“Berdasarkan hasil pemeriksaan kesehatan, kedua burung nuri dinyatakan dalam kondisi sehat, namun mengalami stres dan membutuhkan penanganan khusus karena disimpan dalam wadah yang tidak layak dalam waktu cukup lama,” jelasnya.
Sitti menegaskan bahwa penahanan ini bukan sekadar masalah administrasi, melainkan upaya melindungi sumber daya hayati Indonesia dari ancaman penyakit dan menjaga kelestarian satwa.
Hal ini sesuai dengan amanat Undang-Undang Nomor 21 Tahun 2019 tentang Karantina Hewan, Ikan, dan Tumbuhan.
“Setiap pemasukan dan pengeluaran hewan wajib melalui tindakan karantina dan dilengkapi sertifikat kesehatan dari daerah asal.
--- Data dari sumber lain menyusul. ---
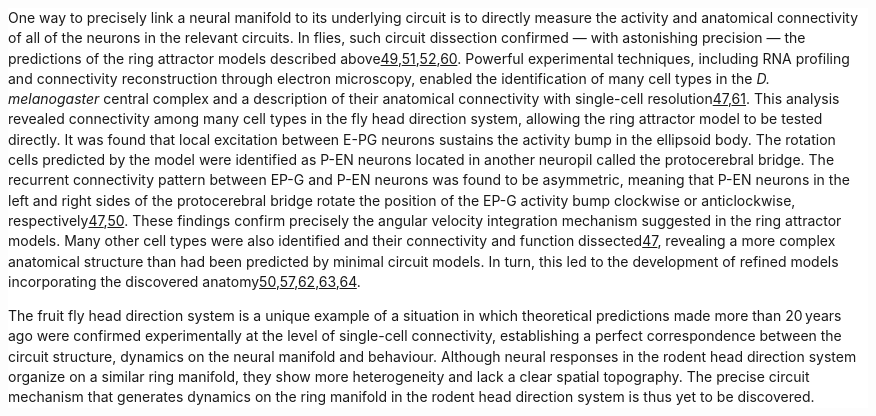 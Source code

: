 One way to precisely link a neural manifold to its underlying circuit is to directly measure the activity and anatomical connectivity of all of the neurons in the relevant circuits. In flies, such circuit dissection confirmed — with astonishing precision — the predictions of the ring attractor models described above[49](https://www.nature.com/articles/s41583-023-00693-x#ref-CR49 "Seelig, J. D. & Jayaraman, V. Neural dynamics for landmark orientation and angular path integration. Nature 521, 186–191 (2015)."),[51](https://www.nature.com/articles/s41583-023-00693-x#ref-CR51 "Kim, S. S., Rouault, H., Druckmann, S. & Jayaraman, V. Ring attractor dynamics in the Drosophila central brain. Science 356, 849–853 (2017)."),[52](https://www.nature.com/articles/s41583-023-00693-x#ref-CR52 "Kim, S. S., Hermundstad, A. M., Romani, S., Abbott, L. F. & Jayaraman, V. Generation of stable heading representations in diverse visual scenes. Nature 576, 126–131 (2019)."),[60](https://www.nature.com/articles/s41583-023-00693-x#ref-CR60 "Green, J. et al. A neural circuit architecture for angular integration in Drosophila. Nature 546, 101–106 (2017)."). Powerful experimental techniques, including RNA profiling and connectivity reconstruction through electron microscopy, enabled the identification of many cell types in the _D. melanogaster_ central complex and a description of their anatomical connectivity with single-cell resolution[47](https://www.nature.com/articles/s41583-023-00693-x#ref-CR47 "Turner-Evans, D. B. et al. The neuroanatomical ultrastructure and function of a biological ring attractor. Neuron 108, 145–163 (2020)."),[61](https://www.nature.com/articles/s41583-023-00693-x#ref-CR61 "Wolff, T., Iyer, N. A. & Rubin, G. M. Neuroarchitecture and neuroanatomy of the Drosophila central complex: a GAL4-based dissection of protocerebral bridge neurons and circuits. J. Comp. Neurol. 523, 997–1037 (2015)."). This analysis revealed connectivity among many cell types in the fly head direction system, allowing the ring attractor model to be tested directly. It was found that local excitation between E-PG neurons sustains the activity bump in the ellipsoid body. The rotation cells predicted by the model were identified as P-EN neurons located in another neuropil called the protocerebral bridge. The recurrent connectivity pattern between EP-G and P-EN neurons was found to be asymmetric, meaning that P-EN neurons in the left and right sides of the protocerebral bridge rotate the position of the EP-G activity bump clockwise or anticlockwise, respectively[47](https://www.nature.com/articles/s41583-023-00693-x#ref-CR47 "Turner-Evans, D. B. et al. The neuroanatomical ultrastructure and function of a biological ring attractor. Neuron 108, 145–163 (2020)."),[50](https://www.nature.com/articles/s41583-023-00693-x#ref-CR50 "Turner-Evans, D. et al. Angular velocity integration in a fly heading circuit. eLife 6, e23496 (2017)."). These findings confirm precisely the angular velocity integration mechanism suggested in the ring attractor models. Many other cell types were also identified and their connectivity and function dissected[47](https://www.nature.com/articles/s41583-023-00693-x#ref-CR47 "Turner-Evans, D. B. et al. The neuroanatomical ultrastructure and function of a biological ring attractor. Neuron 108, 145–163 (2020)."), revealing a more complex anatomical structure than had been predicted by minimal circuit models. In turn, this led to the development of refined models incorporating the discovered anatomy[50](https://www.nature.com/articles/s41583-023-00693-x#ref-CR50 "Turner-Evans, D. et al. Angular velocity integration in a fly heading circuit. eLife 6, e23496 (2017)."),[57](https://www.nature.com/articles/s41583-023-00693-x#ref-CR57 "Cope, A. J., Sabo, C., Vasilaki, E., Barron, A. B. & Marshall, J. A. R. A computational model of the integration of landmarks and motion in the insect central complex. PLoS ONE 12, e0172325 (2017)."),[62](https://www.nature.com/articles/s41583-023-00693-x#ref-CR62 "Kutschireiter, A., Basnak, M. A., Wilson, R. I. & Drugowitsch, J. Bayesian inference in ring attractor networks. Proc. Natl Acad. Sci. USA 120, e2210622120 (2023)."),[63](https://www.nature.com/articles/s41583-023-00693-x#ref-CR63 "Lyu, C., Abbott, L. F. & Maimon, G. Building an allocentric travelling direction signal via vector computation. Nature 601, 92–97 (2021)."),[64](https://www.nature.com/articles/s41583-023-00693-x#ref-CR64 "Su, T.-S., Lee, W.-J., Huang, Y.-C., Wang, C.-T. & Lo, C.-C. Coupled symmetric and asymmetric circuits underlying spatial orientation in fruit flies. Nat. Commun. 8, 139 (2017).").

The fruit fly head direction system is a unique example of a situation in which theoretical predictions made more than 20 years ago were confirmed experimentally at the level of single-cell connectivity, establishing a perfect correspondence between the circuit structure, dynamics on the neural manifold and behaviour. Although neural responses in the rodent head direction system organize on a similar ring manifold, they show more heterogeneity and lack a clear spatial topography. The precise circuit mechanism that generates dynamics on the ring manifold in the rodent head direction system is thus yet to be discovered.
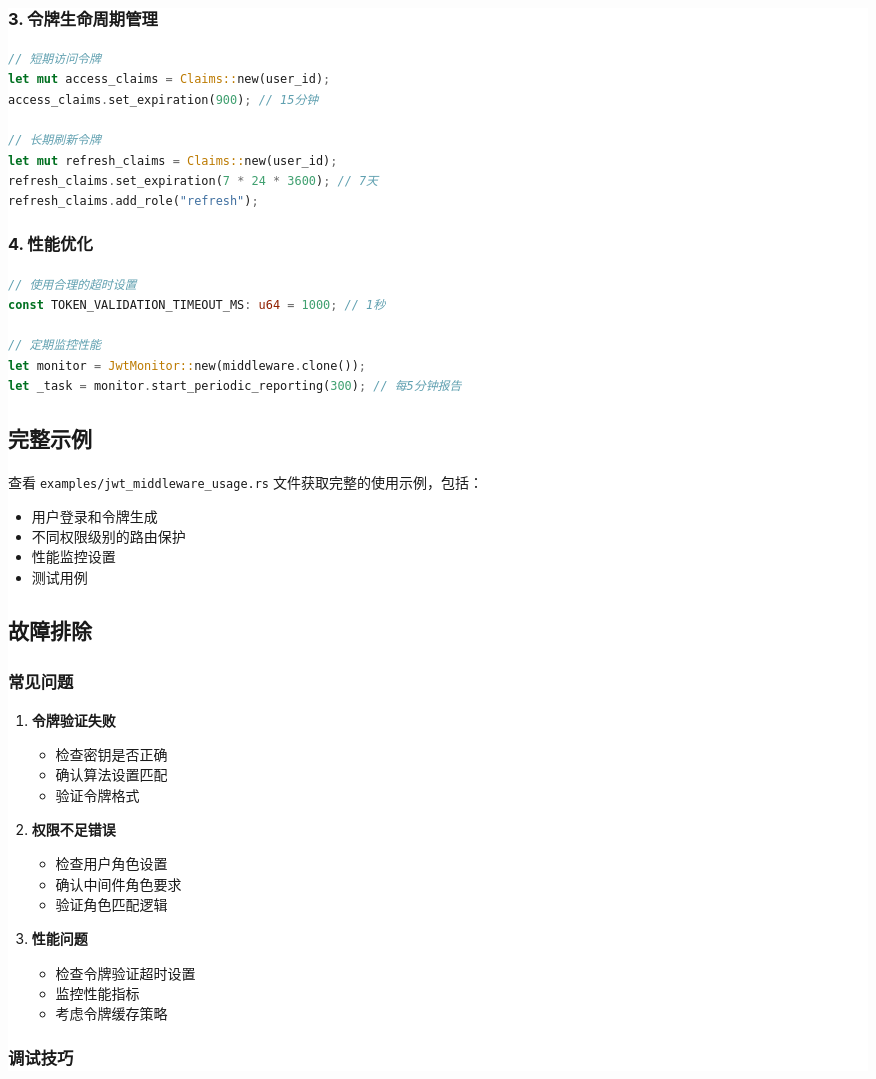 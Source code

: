 ### 3. 令牌生命周期管理

```rust
// 短期访问令牌
let mut access_claims = Claims::new(user_id);
access_claims.set_expiration(900); // 15分钟

// 长期刷新令牌
let mut refresh_claims = Claims::new(user_id);
refresh_claims.set_expiration(7 * 24 * 3600); // 7天
refresh_claims.add_role("refresh");
```

### 4. 性能优化

```rust
// 使用合理的超时设置
const TOKEN_VALIDATION_TIMEOUT_MS: u64 = 1000; // 1秒

// 定期监控性能
let monitor = JwtMonitor::new(middleware.clone());
let _task = monitor.start_periodic_reporting(300); // 每5分钟报告
```

## 完整示例

查看 `examples/jwt_middleware_usage.rs` 文件获取完整的使用示例，包括：

- 用户登录和令牌生成
- 不同权限级别的路由保护
- 性能监控设置
- 测试用例

## 故障排除

### 常见问题

1. **令牌验证失败**
   - 检查密钥是否正确
   - 确认算法设置匹配
   - 验证令牌格式

2. **权限不足错误**
   - 检查用户角色设置
   - 确认中间件角色要求
   - 验证角色匹配逻辑

3. **性能问题**
   - 检查令牌验证超时设置
   - 监控性能指标
   - 考虑令牌缓存策略

### 调试技巧
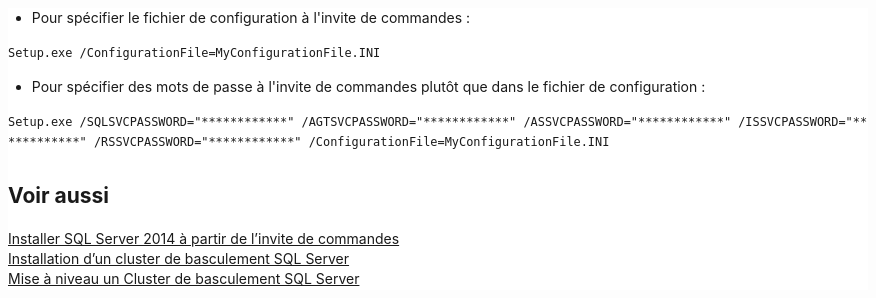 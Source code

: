 -   Pour spécifier le fichier de configuration à l'invite de commandes :  
  
```  
Setup.exe /ConfigurationFile=MyConfigurationFile.INI  
```  
  
-   Pour spécifier des mots de passe à l'invite de commandes plutôt que dans le fichier de configuration :  
  
```  
Setup.exe /SQLSVCPASSWORD="************" /AGTSVCPASSWORD="************" /ASSVCPASSWORD="************" /ISSVCPASSWORD="************" /RSSVCPASSWORD="************" /ConfigurationFile=MyConfigurationFile.INI  
```  
  
## <a name="see-also"></a>Voir aussi  
 [Installer SQL Server 2014 à partir de l’invite de commandes](install-sql-server-from-the-command-prompt.md)   
 [Installation d’un cluster de basculement SQL Server](../../sql-server/failover-clusters/install/sql-server-failover-cluster-installation.md)   
 [Mise à niveau un Cluster de basculement SQL Server](../../sql-server/failover-clusters/windows/upgrade-a-sql-server-failover-cluster-instance.md)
Ini bukan semata soal administrasi, tetapi bagian dari upaya melindungi sumber daya hayati Indonesia dari ancaman penyakit hewan menular dan risiko biologis lainnya,” tegasnya.
Saat ini, kedua burung tersebut telah dipindahkan ke Instalasi Karantina Hewan Satuan Pelayanan Bandara Sultan Hasanuddin Makassar untuk mendapatkan perawatan lebih lanjut.
Karantina Sulsel mengimbau masyarakat untuk berhenti melakukan praktik ilegal ini demi menjaga kelestarian alam dan kesehatan masyarakat.